Convinced that the frostbitten nuns and their students and would not survive without her help, Fields stays. McConnell’s beautifully written narrative reveals how Fields’ life unfolds in Montana as she overcame obstacles that continuously were put in her path.

— Lynnette Hintze, news editor

“The Egg and I”

My choice is not by definition a “Montana book,” but the author spent part of her childhood in Butte and captures it in such hilarious detail that it would be a shame to let a few technicalities get in the way.

In the first chapter of her 1945 comedy classic “The Egg and I,” Betty MacDonald shares her youthful Butte adventures in her descriptive yet matter-of-fact way. She has a knack for making u-turns in the middle of a thought — you can never predict where one of her sentences will end.

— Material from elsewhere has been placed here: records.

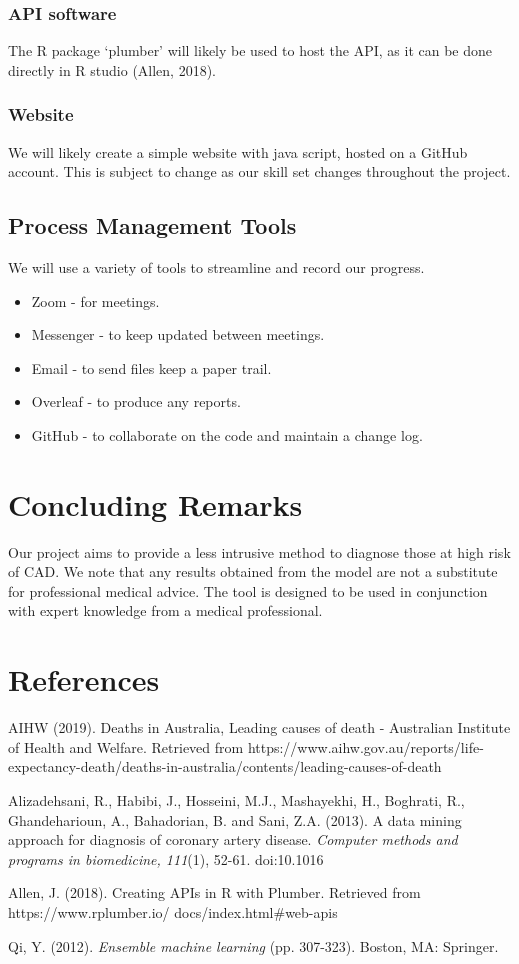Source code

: \documentclass[a4paper, 12pt]{article}
\begin{document}
\subsubsection{API software}
The R package `plumber' will likely be used to host the API, as it can be done directly in R studio (Allen, 2018).

\subsubsection{Website}
We will likely create a simple website with java script, hosted on a GitHub account. This is subject to change as our skill set changes throughout the project.

\subsection{Process Management Tools}
We will use a variety of tools to streamline and record our progress.
\begin{itemize}
    \item Zoom - for meetings.
    \item Messenger - to keep updated between meetings.
    \item Email - to send files keep a paper trail. 
    \item Overleaf - to produce any reports.
    \item GitHub - to collaborate on the code and maintain a change log.
\end{itemize}

\section{Concluding Remarks}
Our project aims to provide a less intrusive method to diagnose those at high risk of CAD. We  note that any results obtained from the model are not a substitute for professional medical advice. The tool is designed to be used in conjunction with expert knowledge from a medical professional.

\section{References}
\begin{hangparas}{0.7cm}{1}
AIHW (2019). Deaths in Australia, Leading causes of death - Australian Institute of Health and Welfare. Retrieved from https://www.aihw.gov.au/reports/life-expectancy-death/deaths-in-australia/contents/leading-causes-of-death

Alizadehsani, R., Habibi, J., Hosseini, M.J., Mashayekhi, H., Boghrati, R., Ghandeharioun, A., Bahadorian, B. and Sani, Z.A. (2013). A data mining approach for diagnosis of coronary artery disease. \textit{Computer methods and programs in biomedicine, 111}(1), 52-61. doi:10.1016

Allen, J. (2018). Creating APIs in R with Plumber. Retrieved from https://www.rplumber.io/
docs/index.html#web-apis

Qi, Y. (2012). \textit{Ensemble machine learning} (pp. 307-323). Boston, MA: Springer.
\end{hangparas}
\end{document}
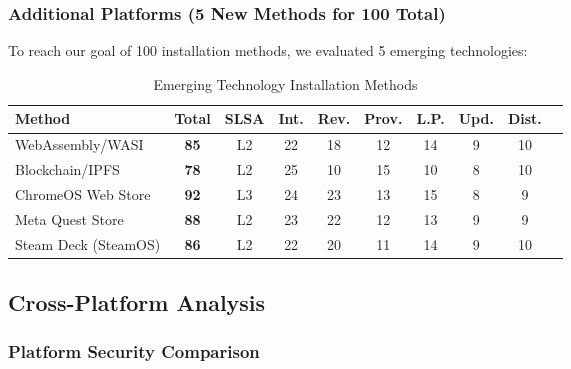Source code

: \documentclass[11pt,a4paper]{article}
\begin{document}
\subsubsection{Additional Platforms (5 New Methods for 100 Total)}

To reach our goal of 100 installation methods, we evaluated 5 emerging technologies:

\begin{table}[h]
\centering
\caption{Emerging Technology Installation Methods}
\begin{tabular}{lccccccccc}
\toprule
\textbf{Method} & \textbf{Total} & \textbf{SLSA} & \textbf{Int.} & \textbf{Rev.} & \textbf{Prov.} & \textbf{L.P.} & \textbf{Upd.} & \textbf{Dist.} \\
\midrule
WebAssembly/WASI & \textbf{85} & L2 & 22 & 18 & 12 & 14 & 9 & 10 \\
Blockchain/IPFS & \textbf{78} & L2 & 25 & 10 & 15 & 10 & 8 & 10 \\
ChromeOS Web Store & \textbf{92} & L3 & 24 & 23 & 13 & 15 & 8 & 9 \\
Meta Quest Store & \textbf{88} & L2 & 23 & 22 & 12 & 13 & 9 & 9 \\
Steam Deck (SteamOS) & \textbf{86} & L2 & 22 & 20 & 11 & 14 & 9 & 10 \\
\bottomrule
\end{tabular}
\end{table}

\subsection{Cross-Platform Analysis}

\subsubsection{Platform Security Comparison}
\end{document}
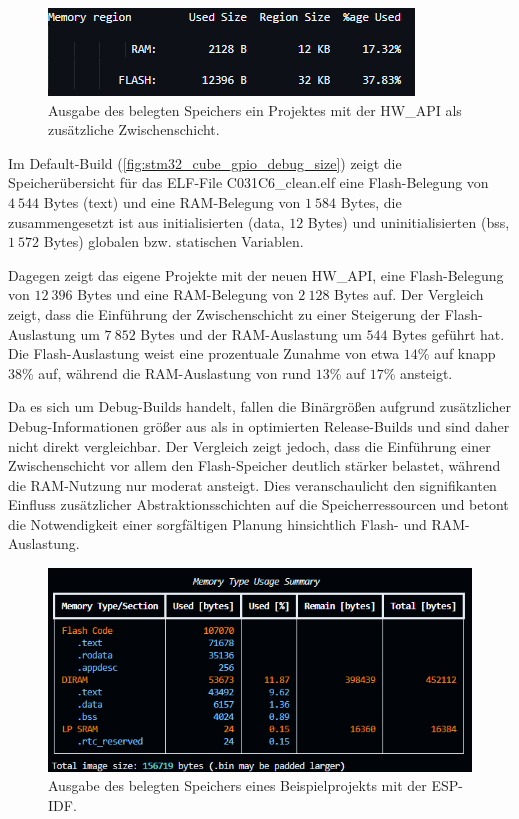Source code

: \begin{figure}[H]
	\includegraphics[width=\textwidth]{Pics/stm32c031c6_gpio_debug_size_hw_api.png}
	\caption{Ausgabe des belegten Speichers ein Projektes mit der HW\_API als zusätzliche Zwischenschicht.}
	\label{fig:stm32_hw_api_gpio_debug_size}
\end{figure}

Im Default-Build (\cref{fig:stm32_cube_gpio_debug_size}) zeigt die Speicherübersicht für das ELF-File C031C6\_clean.elf eine Flash-Belegung von $4\ 544$ Bytes (text) und eine RAM-Belegung von $1\ 584$ Bytes, die zusammengesetzt ist aus initialisierten (data, $12$ Bytes) und uninitialisierten (bss, $1\ 572$ Bytes) globalen bzw. statischen Variablen.

Dagegen zeigt das eigene Projekte mit der neuen HW\_API, eine Flash-Belegung von $12\ 396$ Bytes und eine RAM-Belegung von $2\ 128$ Bytes auf. Der Vergleich zeigt, dass die Einführung der Zwischenschicht zu einer Steigerung der Flash-Auslastung um $7\ 852$ Bytes und der RAM-Auslastung um $544$ Bytes geführt hat. 
Die Flash-Auslastung weist eine prozentuale Zunahme von etwa $14$\% auf knapp $38$\% auf, während die RAM-Auslastung von rund $13$\% auf $17$\% ansteigt.

Da es sich um Debug-Builds handelt, fallen die Binärgrößen aufgrund zusätzlicher Debug-Informationen größer aus als in optimierten Release-Builds und sind daher nicht direkt vergleichbar. 
Der Vergleich zeigt jedoch, dass die Einführung einer Zwischenschicht vor allem den Flash-Speicher deutlich stärker belastet, während die RAM-Nutzung nur moderat ansteigt. 
Dies veranschaulicht den signifikanten Einfluss zusätzlicher Abstraktionsschichten auf die Speicherressourcen und betont die Notwendigkeit einer sorgfältigen Planung hinsichtlich Flash- und RAM-Auslastung.

\begin{figure}[H]
	\includegraphics[width=\textwidth]{Pics/esp32c6_sample_project_size.png}
	\caption{Ausgabe des belegten Speichers eines Beispielprojekts mit der ESP-IDF.}
	\label{fig:esp32_sample_size}
\end{figure}

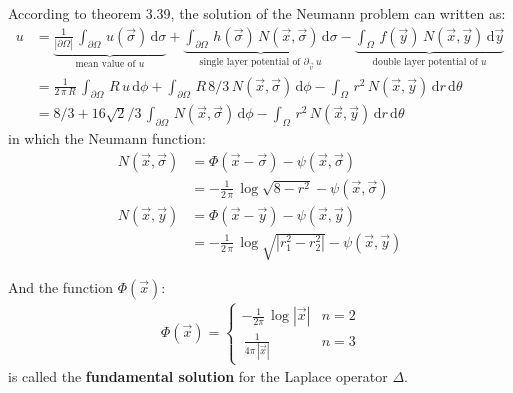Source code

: \documentclass[../main.tex]{subfiles}
\begin{document}
According to theorem 3.39, the solution of the Neumann problem can written as:
\begin{align}
    u &= \underbrace{\frac{1}{|\partial \Omega|} \, \int_{\partial \Omega} \, u(\vec{\sigma}) \, \mathrm{d} \sigma}_{\text{mean value of }u} + \underbrace{\int_{\partial \Omega} \, h(\vec{\sigma}) \, N(\vec{x}, \vec{\sigma}) \, \mathrm{d} \sigma}_{\text{single layer potential of $\partial_{\vec{v}} \, u$}} - \underbrace{\int_{\Omega} \, f(\vec{y}) \, N(\vec{x}, \vec{y}) \, \mathrm{d} \vec{y}}_{\text{double layer potential of $u$}} \\
    &= \frac{1}{2 \, \pi \, R} \, \int_{\partial \Omega} \, R \, u \, \mathrm{d} \phi + \int_{\partial \Omega} \, R \, 8/3 \, N(\vec{x}, \vec{\sigma}) \, \mathrm{d} \phi - \int_{\Omega} \, r^2 \, N(\vec{x}, \vec{y}) \, \mathrm{d} r \, \mathrm{d} \theta \\
    &= 8/3 + 16\sqrt{2}/3 \, \int_{\partial \Omega} \, N(\vec{x}, \vec{\sigma}) \, \mathrm{d} \phi - \int_{\Omega} \, r^2 \, N(\vec{x}, \vec{y}) \, \mathrm{d} r \, \mathrm{d} \theta
\end{align}
in which the Neumann function:
\begin{align}
    N(\vec{x}, \vec{\sigma}) &= \Phi(\vec{x} - \vec{\sigma}) - \psi(\vec{x}, \vec{\sigma}) \\
    &= - \frac{1}{2 \, \pi} \, \log{\sqrt{8 - r^2}} - \psi(\vec{x}, \vec{\sigma}) \\
    N(\vec{x}, \vec{y}) &= \Phi(\vec{x} - \vec{y}) - \psi(\vec{x}, \vec{y}) \\
    &= - \frac{1}{2 \, \pi} \, \log{\sqrt{|r_1^2 - r_2^2|}} - \psi(\vec{x}, \vec{y})
\end{align}

And the function $\Phi(\vec{x})$:
\begin{align} \label{eq:LE58}
    \, \Phi(\vec{x}) = \begin{cases} - \frac{1}{2 \pi} \, \log{|\vec{x}|} & n = 2 \\
    \, \frac{1}{4 \pi \, |\vec{x}|} & n = 3
    \end{cases}
\end{align}
is called the \textbf{fundamental solution} for the Laplace operator $\Delta$.
\end{document}
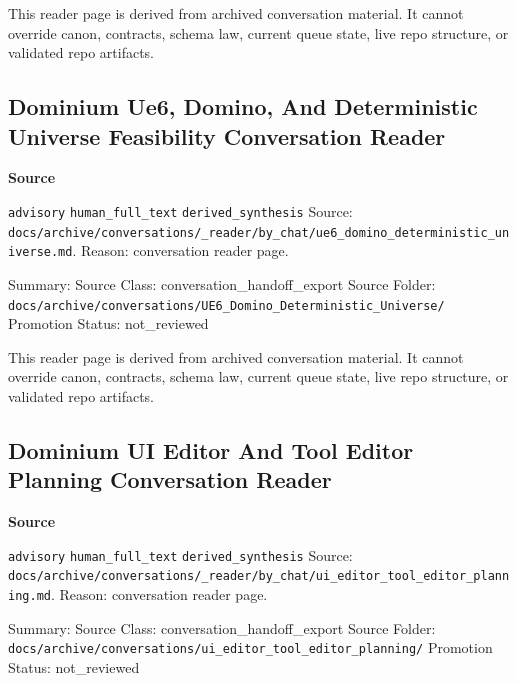 \documentclass[9pt,a4paper,openany]{book}
\newcommand{\vonecallout}[3]{\par\medskip\noindent\begingroup\setlength{\fboxsep}{7pt}\colorbox{DomCalloutBg}{\parbox{0.94\linewidth}{\textbf{\textcolor{#1}{#2}}\par #3}}\endgroup\par\medskip}
\begin{document}
This reader page is derived from archived conversation material.\allowbreak{} It cannot override canon, contracts, schema law, current queue state, live repo structure, or validated repo artifacts.\allowbreak{}



\subsection{Dominium Ue6, Domino, And Deterministic Universe Feasibility Conversation Reader}

\vonecallout{DomSlate}{Source}{\texttt{advisory} \texttt{human\_\allowbreak{}full\_\allowbreak{}text} \texttt{derived\_\allowbreak{}synthesis} Source: \texttt{docs/\allowbreak{}archive/\allowbreak{}conversations/\allowbreak{}\_\allowbreak{}reader/\allowbreak{}by\_\allowbreak{}chat/\allowbreak{}ue6\_\allowbreak{}domino\_\allowbreak{}deterministic\_\allowbreak{}universe.\allowbreak{}md}.\allowbreak{} Reason: conversation reader page.\allowbreak{}}

Summary: Source Class: conversation\_\allowbreak{}handoff\_\allowbreak{}export Source Folder: \texttt{docs/\allowbreak{}archive/\allowbreak{}conversations/\allowbreak{}UE6\_\allowbreak{}Domino\_\allowbreak{}Deterministic\_\allowbreak{}Universe/\allowbreak{}} Promotion Status: not\_\allowbreak{}reviewed


This reader page is derived from archived conversation material.\allowbreak{} It cannot override canon, contracts, schema law, current queue state, live repo structure, or validated repo artifacts.\allowbreak{}



\subsection{Dominium UI Editor And Tool Editor Planning Conversation Reader}

\vonecallout{DomSlate}{Source}{\texttt{advisory} \texttt{human\_\allowbreak{}full\_\allowbreak{}text} \texttt{derived\_\allowbreak{}synthesis} Source: \texttt{docs/\allowbreak{}archive/\allowbreak{}conversations/\allowbreak{}\_\allowbreak{}reader/\allowbreak{}by\_\allowbreak{}chat/\allowbreak{}ui\_\allowbreak{}editor\_\allowbreak{}tool\_\allowbreak{}editor\_\allowbreak{}planning.\allowbreak{}md}.\allowbreak{} Reason: conversation reader page.\allowbreak{}}

Summary: Source Class: conversation\_\allowbreak{}handoff\_\allowbreak{}export Source Folder: \texttt{docs/\allowbreak{}archive/\allowbreak{}conversations/\allowbreak{}ui\_\allowbreak{}editor\_\allowbreak{}tool\_\allowbreak{}editor\_\allowbreak{}planning/\allowbreak{}} Promotion Status: not\_\allowbreak{}reviewed
\end{document}
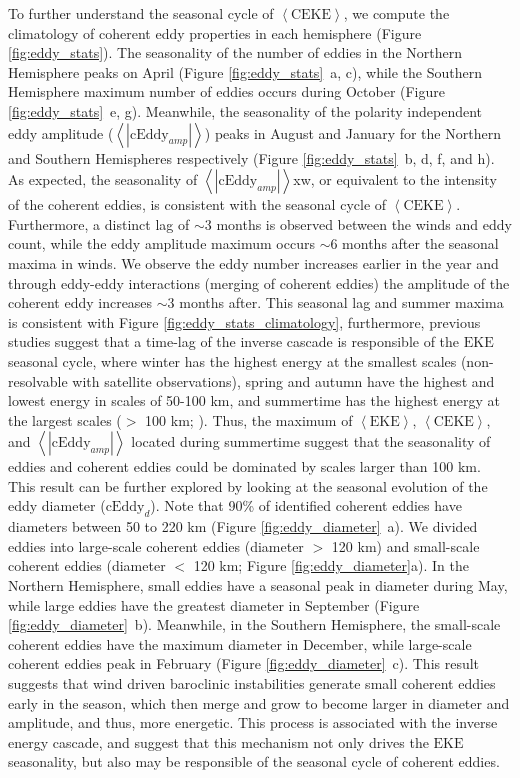 \documentclass[draft,linenumbers]{agujournal2019}
\newcommand{\EKE}{\textrm{EKE}}
\newcommand{\CEKE}{\textrm{CEKE}}
\newcommand{\cEddy}{\textrm{cEddy}}
\begin{document}
	To further understand the seasonal cycle of $\left<\CEKE\right>$, we compute the climatology of coherent eddy properties in each hemisphere (Figure \ref{fig:eddy_stats}). 
	The seasonality of the number of eddies in the Northern Hemisphere peaks on April (Figure \ref{fig:eddy_stats}~a, c), while the Southern Hemisphere maximum number of eddies occurs during October (Figure \ref{fig:eddy_stats}~e, g). 
	Meanwhile, the seasonality of the polarity independent eddy amplitude ($\left<|\cEddy_{amp}|\right>$) peaks in August and January for the Northern and Southern Hemispheres respectively (Figure \ref{fig:eddy_stats}~b, d, f, and h). 
	As expected, the seasonality of $\left<|\cEddy_{amp}|\right>$xw, or equivalent to the intensity of the coherent eddies, is consistent with the seasonal cycle of $\left<\CEKE\right>$. 
	Furthermore, a distinct lag of $\sim$3 months is observed between the winds and eddy count, while the eddy amplitude maximum occurs $\sim$6 months after the seasonal maxima in winds. 
	We observe the eddy number increases earlier in the year and through eddy-eddy interactions (merging of coherent eddies) the amplitude of the coherent eddy increases $\sim$3 months after. This seasonal lag and summer maxima is consistent with Figure \ref{fig:eddy_stats_climatology}, furthermore, previous studies suggest that a time-lag of the inverse cascade \citep{Sasaki_seasonal_2014, Qiu_seasonal_2014} is responsible of the $\EKE$ seasonal cycle, where winter has the highest energy at the smallest scales (non-resolvable with satellite observations), spring and autumn have the highest and lowest energy in scales of 50-100 km, and summertime has the highest energy at the largest scales ($>$ 100 km; \citealt{Uchida_Seasonality_2017}). 
	Thus, the maximum of $\left<\EKE\right>$, $\left<\CEKE\right>$, and $\left<|\cEddy_{amp}|\right>$ located during summertime suggest that the seasonality of eddies and coherent eddies could be dominated by scales larger than 100 km.
	This result can be further explored by looking at the seasonal evolution of the eddy diameter ($\cEddy_d$). Note that 90\% of identified coherent eddies have diameters between 50 to 220 km (Figure \ref{fig:eddy_diameter}~a). We divided eddies into large-scale coherent eddies (diameter $>$ 120 km) and  small-scale coherent eddies (diameter $<$ 120 km; Figure \ref{fig:eddy_diameter}a). In the Northern Hemisphere, small eddies have a seasonal peak in diameter during May, while large eddies have the greatest diameter in September (Figure \ref{fig:eddy_diameter}~b).
	Meanwhile, in the Southern Hemisphere, the small-scale coherent eddies have the maximum diameter in December, while large-scale coherent eddies peak in 
	February (Figure \ref{fig:eddy_diameter}~c). This result suggests that wind driven baroclinic instabilities generate small coherent eddies early in the season, which then merge and grow to become larger in diameter and amplitude, and thus, more energetic. This process is associated with the inverse energy cascade, and suggest that this mechanism not only drives the $\EKE$ seasonality, but also may be responsible of the seasonal cycle of coherent eddies. 
\end{document}
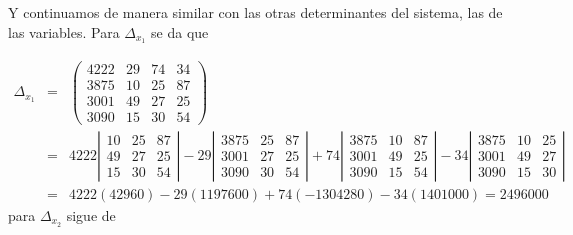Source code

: \documentclass[12pt, landscape]{article}
\begin{document}
	Y continuamos de manera similar con las otras determinantes del sistema, las de las variables. Para $\Delta_{x_1}$ se da que

	\begin{eqnarray*}
		\Delta_{x_1} &=& \left(\begin{array}{rrrr}
							4222 & 29 & 74 & 34 \\
							3875 & 10 & 25 & 87 \\
							3001 & 49 & 27 & 25 \\
							3090 & 15 & 30 & 54
						\end{array}\right) \\
					&=& 4222 \left|\begin{array}{rrr}
						10 & 25 & 87 \\
						49 & 27 & 25 \\
						15 & 30 & 54
					\end{array}\right| 
					-29 \left|\begin{array}{rrr}
						3875 & 25 & 87 \\
						3001 & 27 & 25 \\
						3090 & 30 & 54
					\end{array}\right| 
					+74 \left|\begin{array}{rrr}
						3875 & 10 & 87 \\
						3001 & 49 & 25 \\
						3090 & 15 & 54
					\end{array}\right| 
					-34 \left|\begin{array}{rrr}
						3875 & 10 & 25 \\
						3001 & 49 & 27 \\
						3090 & 15 & 30
						\end{array}\right| \\
					&=&  4222(42960) -29(1197600) +74(-1304280) -34(1401000) = 2496000
	\end{eqnarray*}
	para $\Delta_{x_2}$ sigue de 
\end{document}
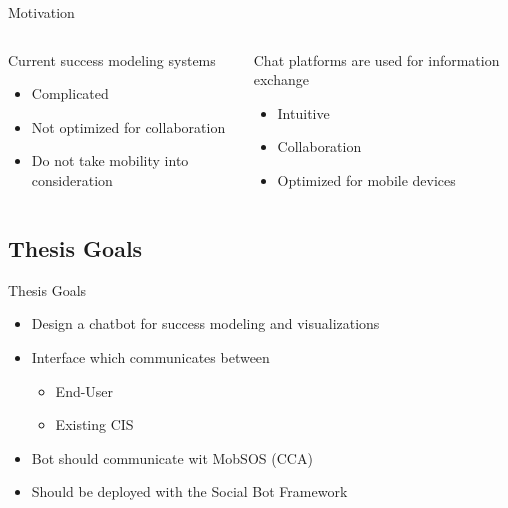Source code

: \begin{frame}{Motivation}
  \begin{columns}
    \begin{column}[]{0.5\textwidth}

      Current success modeling systems
      \begin{itemize}
        \item Complicated %
        \item Not optimized for collaboration
        \item Do not take mobility into consideration
      \end{itemize}

    \end{column}
    \begin{column}[]{0.5\textwidth}
      Chat platforms are used for information exchange
      \begin{itemize}
        \item Intuitive
        \item Collaboration
        \item Optimized for mobile devices
      \end{itemize}
    \end{column}
  \end{columns}

\end{frame}


\subsection{Thesis Goals}

\begin{frame}{Thesis Goals}
  \begin{itemize}
    \item Design a chatbot for success modeling and visualizations
    \item Interface which communicates between
          \begin{itemize}
            \item End-User
            \item Existing CIS
          \end{itemize}
    \item Bot should communicate wit MobSOS (CCA) %
    \item Should be deployed with the Social Bot Framework
  \end{itemize}
\end{frame}

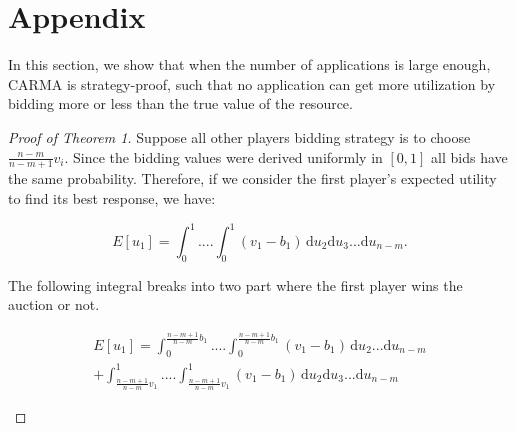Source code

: \section{Appendix}
In this section, we show that when the number of applications is large enough, CARMA is strategy-proof, such that no application can get more utilization by bidding more or less than the true value of the resource. 
\vspace{0.5\baselineskip}
\begin{proof}[Proof of Theorem 1]%
Suppose all other players bidding strategy is to choose $\frac{n-m}{n-m+1}v_i$. Since the bidding values were derived uniformly in $[0, 1]$ all bids have the same probability. Therefore, if we consider the first player's expected utility to find its best response, we have:
\begin{small}
\begin{equation}
E[u_1] = \int_0^1  .... \int_0^1 \! (v_1 -b_1) \, \mathrm{d}u_2 \mathrm{d}u_3 ... \mathrm{d}u_{n-m} .  
\end{equation}
\end{small}
The following integral breaks into two part where the first player wins the auction or not. 
\begin{small}
\begin{align}
E[u_1] = \int_0^{\frac{n-m+1}{n-m}b_1}  .... \int_0^{\frac{n-m+1}{n-m}b_1} \! (v_1 -b_1) \, \mathrm{d}u_2 ... \mathrm{d}u_{n-m}  \nonumber \\
 + \int_{\frac{n-m+1}{n-m}v_1}^1  .... \int_{\frac{n-m+1}{n-m}v_1}^1 \! (v_1 -b_1) \, \mathrm{d}u_2 \mathrm{d}u_3 ... \mathrm{d}u_{n-m} 
\end{align}
\end{small}

\end{proof}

She describes her mother’s first impressions of Butte after moving there as a new bride in the early 1900s.

“A party was given at the Silver Bow Club to welcome Mother to Butte and she was amazed to find that the ladies of the town wore Paris gowns but painted their faces like prostitutes.”

She offers childhood memories under the influence of her opinionated grandmother: “The sulphur smoke smelled awful but Gammy made us breathe deep and suck it down inside of us. She said it disinfected our insides. She also made us drink gallons of vile-tasting water at White Sulphur Springs.”

MacDonald goes on to tell the colorful story of her life with her husband on a chicken farm on the Olympic Peninsula in Washington state. Despite the hardships of her remote and rustic existence there, she kept up her spirits and went on to write three more humorous autobiographical books. She also might be familiar to people as the author of the children’s “Mrs. Piggle-Wiggle” series.

Note: MacDonald makes plenty of unfair and crude assumptions about the “Indians” she encounters, but keep in mind this was written in a very different era.